Summary: McNulty successfully fakes evidence of a Baltimore serial killer, yet nobody cares. Lester explains that he's failed to include the kind of lurid psycho-sexual element that will bump the story onto the front page. Bunk is increasingly (and amusingly) aghast. Prop Joe gives Marlo money-laundering lessons. The Sun's parent company hands down a new round of budget cuts, forcing the closure of all foreign bureaus and firing / buyout of veteran reporters. The Fabulist makes up some more stuff while acting like even more of a snot. Burrell tries to feed Carcetti fake crime stats, not realizing that Valchek gave the mayor the real stats first, so Carcetti sets the wheels in motion to can Burrell and replace him with Daniels. Clay Davis continues to feel the heat. I think I could watch a whole hour of nothing but Clay Davis. Michael begins to conclude that certain aspects of working for the Marlo organization--such as working seven days a week on the corner and being asked to murder small children--aren't so great. Method Man gives up Butchie to Chris and Snoop, who promptly torture him (Butchie) to death in an effort to smoke out Omar. He was indeed a tough old man. Snoop continues to question the wisdom of the "provoke the baddest man in Baltimore into trying to kill us all" strategy. Omar, blissfully on vacation in the Carribean with his boyfriend, hears the news about Butchie. Duh-duh-DUH!!!!
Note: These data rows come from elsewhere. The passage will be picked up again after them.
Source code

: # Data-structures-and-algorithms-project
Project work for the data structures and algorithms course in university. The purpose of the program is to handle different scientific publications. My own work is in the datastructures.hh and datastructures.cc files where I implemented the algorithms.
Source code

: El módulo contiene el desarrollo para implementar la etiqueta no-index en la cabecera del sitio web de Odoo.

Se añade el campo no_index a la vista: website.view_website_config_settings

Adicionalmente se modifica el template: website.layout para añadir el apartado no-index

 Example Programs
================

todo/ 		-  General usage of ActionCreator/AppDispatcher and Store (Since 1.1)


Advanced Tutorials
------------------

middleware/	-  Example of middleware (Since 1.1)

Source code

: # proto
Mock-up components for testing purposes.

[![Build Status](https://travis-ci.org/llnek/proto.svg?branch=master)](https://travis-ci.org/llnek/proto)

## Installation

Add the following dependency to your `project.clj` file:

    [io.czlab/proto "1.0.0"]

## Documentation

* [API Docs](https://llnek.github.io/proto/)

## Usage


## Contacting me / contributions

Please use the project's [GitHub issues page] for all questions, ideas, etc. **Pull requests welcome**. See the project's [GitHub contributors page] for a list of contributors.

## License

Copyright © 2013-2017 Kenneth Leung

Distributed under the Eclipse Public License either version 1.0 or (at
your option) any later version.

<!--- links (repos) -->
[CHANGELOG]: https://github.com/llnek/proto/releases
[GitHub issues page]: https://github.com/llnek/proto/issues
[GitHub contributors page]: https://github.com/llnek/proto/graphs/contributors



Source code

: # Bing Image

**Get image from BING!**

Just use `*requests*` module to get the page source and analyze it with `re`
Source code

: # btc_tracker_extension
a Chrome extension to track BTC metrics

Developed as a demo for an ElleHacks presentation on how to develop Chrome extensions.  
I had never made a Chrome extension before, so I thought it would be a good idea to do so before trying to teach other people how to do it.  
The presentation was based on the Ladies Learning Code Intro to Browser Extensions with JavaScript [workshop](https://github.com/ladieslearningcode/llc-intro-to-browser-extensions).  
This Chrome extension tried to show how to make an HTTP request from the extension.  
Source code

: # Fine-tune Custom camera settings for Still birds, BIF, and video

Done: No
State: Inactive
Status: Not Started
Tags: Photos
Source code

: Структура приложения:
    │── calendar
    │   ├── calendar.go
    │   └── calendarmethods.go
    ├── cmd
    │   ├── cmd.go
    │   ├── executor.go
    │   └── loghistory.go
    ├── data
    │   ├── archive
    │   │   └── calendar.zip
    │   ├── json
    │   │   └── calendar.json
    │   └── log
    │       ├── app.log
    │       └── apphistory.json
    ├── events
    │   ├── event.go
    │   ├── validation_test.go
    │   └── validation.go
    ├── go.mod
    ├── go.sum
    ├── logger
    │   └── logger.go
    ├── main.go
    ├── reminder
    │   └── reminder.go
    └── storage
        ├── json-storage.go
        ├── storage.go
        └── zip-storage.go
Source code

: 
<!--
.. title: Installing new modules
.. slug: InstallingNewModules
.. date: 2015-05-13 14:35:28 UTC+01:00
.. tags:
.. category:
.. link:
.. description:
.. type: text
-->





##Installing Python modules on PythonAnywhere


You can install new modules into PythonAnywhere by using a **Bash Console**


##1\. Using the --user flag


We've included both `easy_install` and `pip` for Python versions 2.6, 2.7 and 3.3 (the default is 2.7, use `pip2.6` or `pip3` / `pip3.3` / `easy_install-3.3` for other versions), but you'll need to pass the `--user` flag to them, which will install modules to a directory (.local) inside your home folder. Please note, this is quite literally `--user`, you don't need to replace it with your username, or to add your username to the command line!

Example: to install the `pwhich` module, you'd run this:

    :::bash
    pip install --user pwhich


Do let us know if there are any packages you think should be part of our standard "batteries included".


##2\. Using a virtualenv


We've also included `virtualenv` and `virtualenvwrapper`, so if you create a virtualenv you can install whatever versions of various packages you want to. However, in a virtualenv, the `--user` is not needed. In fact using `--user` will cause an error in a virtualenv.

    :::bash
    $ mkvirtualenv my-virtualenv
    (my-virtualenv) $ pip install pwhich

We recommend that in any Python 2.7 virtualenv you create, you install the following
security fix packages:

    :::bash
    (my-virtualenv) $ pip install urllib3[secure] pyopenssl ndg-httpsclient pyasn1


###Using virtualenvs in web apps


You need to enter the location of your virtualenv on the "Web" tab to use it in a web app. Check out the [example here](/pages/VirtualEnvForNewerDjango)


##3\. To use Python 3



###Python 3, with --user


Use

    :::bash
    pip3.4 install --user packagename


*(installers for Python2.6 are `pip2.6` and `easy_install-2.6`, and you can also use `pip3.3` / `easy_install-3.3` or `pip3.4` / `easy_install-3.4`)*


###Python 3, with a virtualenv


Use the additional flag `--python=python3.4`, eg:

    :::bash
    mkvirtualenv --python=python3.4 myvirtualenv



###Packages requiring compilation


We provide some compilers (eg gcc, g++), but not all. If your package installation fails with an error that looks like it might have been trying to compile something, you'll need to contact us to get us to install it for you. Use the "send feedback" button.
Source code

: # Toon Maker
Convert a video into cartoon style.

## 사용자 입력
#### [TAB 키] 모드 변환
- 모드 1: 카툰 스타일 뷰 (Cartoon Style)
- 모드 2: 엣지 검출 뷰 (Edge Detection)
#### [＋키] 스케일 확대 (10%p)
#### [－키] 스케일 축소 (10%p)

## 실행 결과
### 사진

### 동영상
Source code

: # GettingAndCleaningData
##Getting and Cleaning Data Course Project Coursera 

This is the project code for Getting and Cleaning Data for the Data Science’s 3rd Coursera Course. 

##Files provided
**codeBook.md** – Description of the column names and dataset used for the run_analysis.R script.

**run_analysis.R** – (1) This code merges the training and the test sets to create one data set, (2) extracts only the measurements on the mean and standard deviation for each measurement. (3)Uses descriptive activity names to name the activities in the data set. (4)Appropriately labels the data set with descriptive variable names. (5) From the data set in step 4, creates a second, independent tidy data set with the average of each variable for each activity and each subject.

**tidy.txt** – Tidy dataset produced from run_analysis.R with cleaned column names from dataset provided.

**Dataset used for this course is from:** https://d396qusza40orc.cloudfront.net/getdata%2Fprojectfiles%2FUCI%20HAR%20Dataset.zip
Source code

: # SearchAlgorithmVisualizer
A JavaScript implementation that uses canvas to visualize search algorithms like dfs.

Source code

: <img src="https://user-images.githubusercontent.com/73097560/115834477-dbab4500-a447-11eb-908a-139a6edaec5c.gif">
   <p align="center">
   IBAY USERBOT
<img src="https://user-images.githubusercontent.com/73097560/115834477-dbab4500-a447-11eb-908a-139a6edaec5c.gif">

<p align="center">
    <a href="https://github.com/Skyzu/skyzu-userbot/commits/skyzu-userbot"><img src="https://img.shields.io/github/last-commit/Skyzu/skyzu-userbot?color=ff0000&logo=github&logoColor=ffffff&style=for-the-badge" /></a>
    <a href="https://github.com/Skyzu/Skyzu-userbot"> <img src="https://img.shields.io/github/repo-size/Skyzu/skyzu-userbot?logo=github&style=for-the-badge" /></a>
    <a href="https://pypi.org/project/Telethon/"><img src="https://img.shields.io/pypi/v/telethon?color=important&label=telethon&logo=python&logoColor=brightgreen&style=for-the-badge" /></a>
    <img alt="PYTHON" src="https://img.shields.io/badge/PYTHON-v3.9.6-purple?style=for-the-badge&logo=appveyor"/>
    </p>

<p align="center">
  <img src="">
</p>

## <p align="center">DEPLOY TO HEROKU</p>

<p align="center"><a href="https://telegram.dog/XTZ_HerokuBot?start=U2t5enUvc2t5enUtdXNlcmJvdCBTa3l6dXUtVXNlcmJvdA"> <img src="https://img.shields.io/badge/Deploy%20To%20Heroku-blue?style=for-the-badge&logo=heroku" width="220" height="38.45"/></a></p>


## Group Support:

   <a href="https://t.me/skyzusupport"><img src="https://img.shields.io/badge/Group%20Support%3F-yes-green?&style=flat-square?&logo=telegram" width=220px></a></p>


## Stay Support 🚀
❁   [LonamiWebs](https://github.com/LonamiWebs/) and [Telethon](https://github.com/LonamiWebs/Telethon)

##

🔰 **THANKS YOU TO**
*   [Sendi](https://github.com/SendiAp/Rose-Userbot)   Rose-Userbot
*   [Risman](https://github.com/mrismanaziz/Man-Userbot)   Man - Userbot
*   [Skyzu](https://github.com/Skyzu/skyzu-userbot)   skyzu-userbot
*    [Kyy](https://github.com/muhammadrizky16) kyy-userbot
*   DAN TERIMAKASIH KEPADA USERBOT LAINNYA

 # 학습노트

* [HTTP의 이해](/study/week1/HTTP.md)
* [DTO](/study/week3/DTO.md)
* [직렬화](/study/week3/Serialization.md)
This episode continues the proud Wire tradition of constructing scenes that assume you've studied every scene in every episode with Talmudic intensity, like when Daniels and his ex-wife fret about Burrell possibly revealing old allegations of Daniels doing something vaguely corrupt back when he was involved in drug investigations, before the show even began. I can't remember the last time this fact was even mentioned, and its never been clear to me whether the allegations are even true, but nothing is ever forgotten on The Wire, because it's all connected. Bonus: Pearlman grilling Clay Davis' driver about the $20,000 he got caught with all the way back in Season One.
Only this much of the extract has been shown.